Ped's & Ro Leather Blog

Ped's & Ro Leather Blog

Saturday, April 9, 2011

A Short Intro to Leather: Tanning Processes

To get to know the quality of a leather product further, i believe it is crucial to know what and how the animal hide was tanned. Tanning, in a few words is simply the preservation and making of leather. Further, it is the process of using chemical compounds to permanently alter the protein structure of the animal skin, thus turning it from a rawhide to leather.

There are many different types of tanning process that i can go through, but for now i'm going to just focus on the main two and briefly on a third: Vegetable-Tanning, Chrome-Tanning and Chrome-Free Tanning. This will be the most frequently seen tanning process on the everyday leather products that we buy.

Vegetable-Tanning. This is where it all began. An ancient (thought to be approx. 5000 years old or so) tanning process, this form of leather are mostly used for saddlery, carving, luggages, belts, hats, dog leashes, furniture and other products that needs leather to be easily moulded and worked with. Its greatest strength would be its toughness and flexibility. Dampen it a little and you can easily mould it to different shapes! Of course, soak it and it will lose its shape and also color. Vegetable tanning uses a natural chemical called Tannin comprising of organic materials such as tree barks and leaves and thus giving it its natural brown color. Previously taking almost a year, advancement of technology now allows approximately only (still long!) one to three months to complete the whole process.

As you can see from the majority of my leather work, vegetable-tanned leather is my preference due to its workability, naturalness, and beauty.

Vegetable-Tanned. Its texture is simply raw and natural.
A roll of vegetable-tanned leather at home.

Chrome-Tanning. Moving on to a more modern take on tanning and only taking a mere day to complete the process, this modern (1950s) process is now predominantly used in the leather shoes, clothing and upholstery industry where quick turnovers and cost efficiency is important. Your leather jackets would be chrome-tanned. So would the leather in your car. This process uses chromium sulfate and other chromium salts. Once tanned, it leaves the hide with a light blue shade, hence this product is commonly called "Wet Blue" hides. It does not discolor or lose its shape when soaked in water. It is also softer to touch and more pliable, not tough or structured like its medieval counterpart. Most importantly, you can dye it into any color you want!
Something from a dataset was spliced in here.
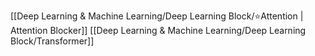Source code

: [[Deep Learning & Machine Learning/Deep Learning Block/⭐Attention | Attention Blocker]]
[[Deep Learning & Machine Learning/Deep Learning Block/Transformer]]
Chrome-Tanned. Showing the wet-blue color at the centre. 
Chrome-Tanned. A hide still with its fur intact.

Synthetic-Organic Tanning (Chrome-Free).  Now used in infant shoes and car upholsterythis is chrome-tanning, without the chrome! This is a more eco-friendly alternative to the usual chrome-tanning process, where synthetic or organic materials is used instead. 

In the next post, i will cover the different segments of the animal hide (butt, leg, etc) and which leather products they are used in. I don't have a specific number of posts for this series but there will be plenty more coming. There are a lot to explore and understand about leather, and i myself am still learning something new everyday.